═════ GIVEN INFORMATION ═════

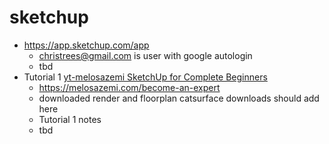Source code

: # sketchup

- https://app.sketchup.com/app
  - christrees@gmail.com is user with google autologin
  - tbd
- Tutorial 1 [yt-melosazemi SketchUp for Complete Beginners](https://www.youtube.com/watch?v=tkLfb-fuMSM)
  - https://melosazemi.com/become-an-expert
  - downloaded render and floorplan catsurface downloads should add here
  - Tutorial 1 notes
  - tbd
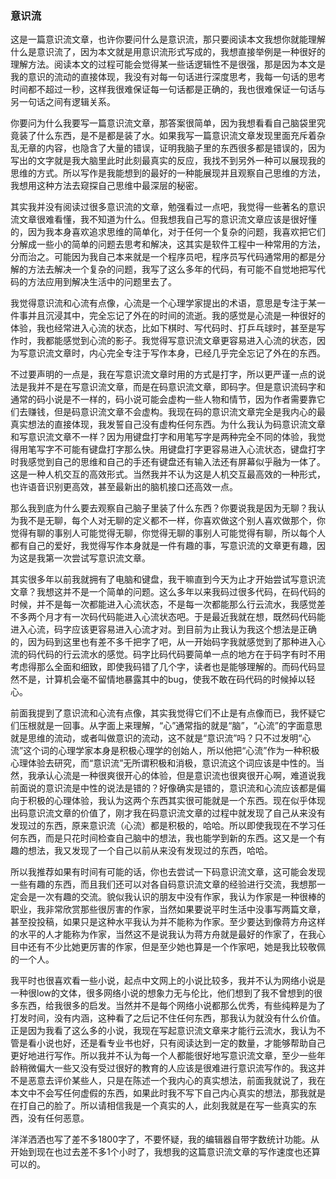 ﻿### 意识流

这是一篇意识流文章，也许你要问什么是意识流，那只要阅读本文我想你就能理解什么是意识流了，因为本文就是用意识流形式写成的，我想直接举例是一种很好的理解方法。阅读本文的过程可能会觉得某一些话逻辑性不是很强，那是因为本文是我的意识的流动的直接体现，我没有对每一句话进行深度思考，我每一句话的思考时间都不超过一秒，这样我很难保证每一句话都是正确的，我也很难保证一句话与另一句话之间有逻辑关系。

你要问为什么我要写一篇意识流文章，那答案很简单，因为我想看看自己脑袋里究竟装了什么东西，是不是都是装了水。如果我写一篇意识流文章发现里面充斥着杂乱无章的内容，也隐含了大量的错误，证明我脑子里的东西很多都是错误的，因为写出的文字就是我大脑里此时此刻最真实的反应，我找不到另外一种可以展现我的思维的方式。所以写作是我能想到的最好的一种能展现并且观察自己思维的方法，我想用这种方法去窥探自己思维中最深层的秘密。

其实我并没有阅读过很多意识流的文章，勉强看过一点吧，我觉得一些著名的意识流文章很难看懂，我不知道为什么。但我想我自己写的意识流文章应该是很好懂的，因为我本身喜欢追求思维的简单化，对于任何一个复杂的问题，我喜欢把它们分解成一些小的简单的问题去思考和解决，这其实是软件工程中一种常用的方法，分而治之。可能因为我自己本来就是一个程序员吧，程序员写代码通常用的都是分解的方法去解决一个复杂的问题，我写了这么多年的代码，有可能不自觉地把写代码的方法应用到解决生活中的问题里去了。

我觉得意识流和心流有点像，心流是一个心理学家提出的术语，意思是专注于某一件事并且沉浸其中，完全忘记了外在的时间的流逝。我的感觉是心流是一种很好的体验，我也经常进入心流的状态，比如下棋时、写代码时、打乒乓球时，甚至是写作时，我都能感觉到心流的影子。我觉得写意识流文章更容易进入心流的状态，因为写意识流文章时，内心完全专注于写作本身，已经几乎完全忘记了外在的东西。

不过要声明的一点是，我在写意识流文章时用的方式是打字，所以更严谨一点的说法是我并不是在写意识流文章，而是在码意识流文章，即码字。但是意识流码字和通常的码小说是不一样的，码小说可能会虚构一些人物和情节，因为作者需要靠它们去赚钱，但是码意识流文章不会虚构。我现在码的意识流文章完全是我内心的最真实想法的直接体现，我发誓自己没有虚构任何东西。为什么我认为码意识流文章和写意识流文章不一样？因为用键盘打字和用笔写字是两种完全不同的体验，我觉得用笔写字不可能有键盘打字那么快。用键盘打字更容易进入心流状态，键盘打字时我感觉到自己的思维和自己的手还有键盘还有输入法还有屏幕似乎融为一体了。这是一种人机交互的高效形式。当然我并不认为这是人机交互最高效的一种形式，也许语音识别更高效，甚至最新出的脑机接口还高效一点。

那么我到底为什么要去观察自己脑子里装了什么东西？你要说我是因为无聊？我认为我不是无聊，每个人对无聊的定义都不一样，你喜欢做这个别人喜欢做那个，你觉得有聊的事别人可能觉得无聊，你觉得无聊的事别人可能觉得有聊，所以每个人都有自己的爱好，我觉得写作本身就是一件有趣的事，写意识流的文章更有趣，因为这是我第一次尝试写意识流文章。

其实很多年以前我就拥有了电脑和键盘，我干嘛直到今天为止才开始尝试写意识流文章？我想这并不是一个简单的问题。这么多年以来我码过很多代码，在码代码的时候，并不是每一次都能进入心流状态，不是每一次都能那么行云流水，我感觉差不多两个月才有一次码代码能进入心流状态吧。于是最近我就在想，既然码代码能进入心流，码字应该更容易进入心流才对。到目前为止我认为我这个想法是正确的，因为码到这里也有差不多千把字了吧，从一开始码字我就感觉到了那种进入心流的码代码的行云流水的感觉。码字比码代码要简单一点的地方在于码字有时不用考虑得那么全面和细致，即使我码错了几个字，读者也是能够理解的。而码代码显然不是，计算机会毫不留情地暴露其中的bug，使我不敢在码代码的时候掉以轻心。

前面我提到了意识流和心流有点像，其实我觉得它们不止是有点像而已，我怀疑它们压根就是一回事。从字面上来理解，“心”通常指的就是“脑”，“心流”的字面意思就是思维的流动，或者叫做意识的流动，这不就是“意识流”吗？只不过发明“心流”这个词的心理学家本身是积极心理学的创始人，所以他把“心流”作为一种积极心理体验去研究，而“意识流”无所谓积极和消极，意识流这个词应该是中性的。当然，我承认心流是一种很爽很开心的体验，但是意识流也很爽很开心啊，难道说我前面说的意识流是中性的说法是错的？好像确实是错的，意识流和心流应该都是偏向于积极的心理体验，我认为这两个东西其实很可能就是一个东西。现在似乎体现出码意识流文章的价值了，刚才我在码意识流文章的过程中就发现了自己从来没有发现过的东西，原来意识流（心流）都是积极的，哈哈。所以即使我现在不学习任何东西，而是只花时间检查自己脑中的想法，我也能学到新的东西。这又是一个有趣的想法，我又发现了一个自己以前从来没有发现过的东西，哈哈。

所以我推荐如果有时间有可能的话，你也去尝试一下码意识流文章，这可能会发现一些有趣的东西，而且我们还可以对各自码意识流文章的经验进行交流，我想那一定会是一次有趣的交流。貌似我认识的朋友中没有作家，我认为作家是一种很棒的职业，我非常欣赏那些很厉害的作家，当然如果要说平时生活中没事写两篇文章，甚至投投稿，如果只是这种水平我认为并不能称为作家。至少要达到像蒋方舟这样的水平的人才能称为作家，当然这不是说我认为蒋方舟就是最好的作家了，在我心目中还有不少比她更厉害的作家，但是至少她也算是一个作家吧，她是我比较敬佩的一个人。

我平时也很喜欢看一些小说，起点中文网上的小说比较多，我并不认为网络小说是一种很low的文体，很多网络小说的想象力无与伦比，他们想到了我不曾想到的很多东西，给我很多的启发。当然并不是每个网络小说都那么优秀，有些纯粹是为了打发时间，没有内涵，这种看了之后记不住任何东西，那我认为就没有什么价值。正是因为我看了这么多的小说，我现在写起意识流文章来才能行云流水，我认为不管是看小说也好，还是看专业书也好，只有阅读达到一定的数量，才能够帮助自己更好地进行写作。所以我并不认为每一个人都能很好地写意识流文章，至少一些年龄稍微偏大一些又没有受过很好的教育的人应该是很难进行意识流写作的。我这并不是恶意去评价某些人，只是在陈述一个我内心的真实想法，前面我就说了，我在本文中不会写任何虚假的东西，如果此时我不写下自己内心真实的想法，那我就是在打自己的脸了。所以请相信我是一个真实的人，此刻我就是在写一些真实的东西，没有任何恶意。

洋洋洒洒也写了差不多1800字了，不要怀疑，我的编辑器自带字数统计功能。从开始到现在也过去差不多1个小时了，我想我的这篇意识流文章的写作速度也还算可以的。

═════

**TASK PROMPT**: Scan the entries and show every line in which the word "https" is found.

**REPLY TO THE TASK**:
- https://app.sketchup.com/app
- Tutorial 1 [yt-melosazemi SketchUp for Complete Beginners](https://www.youtube.com/watch?v=tkLfb-fuMSM)
  - https://melosazemi.com/become-an-expert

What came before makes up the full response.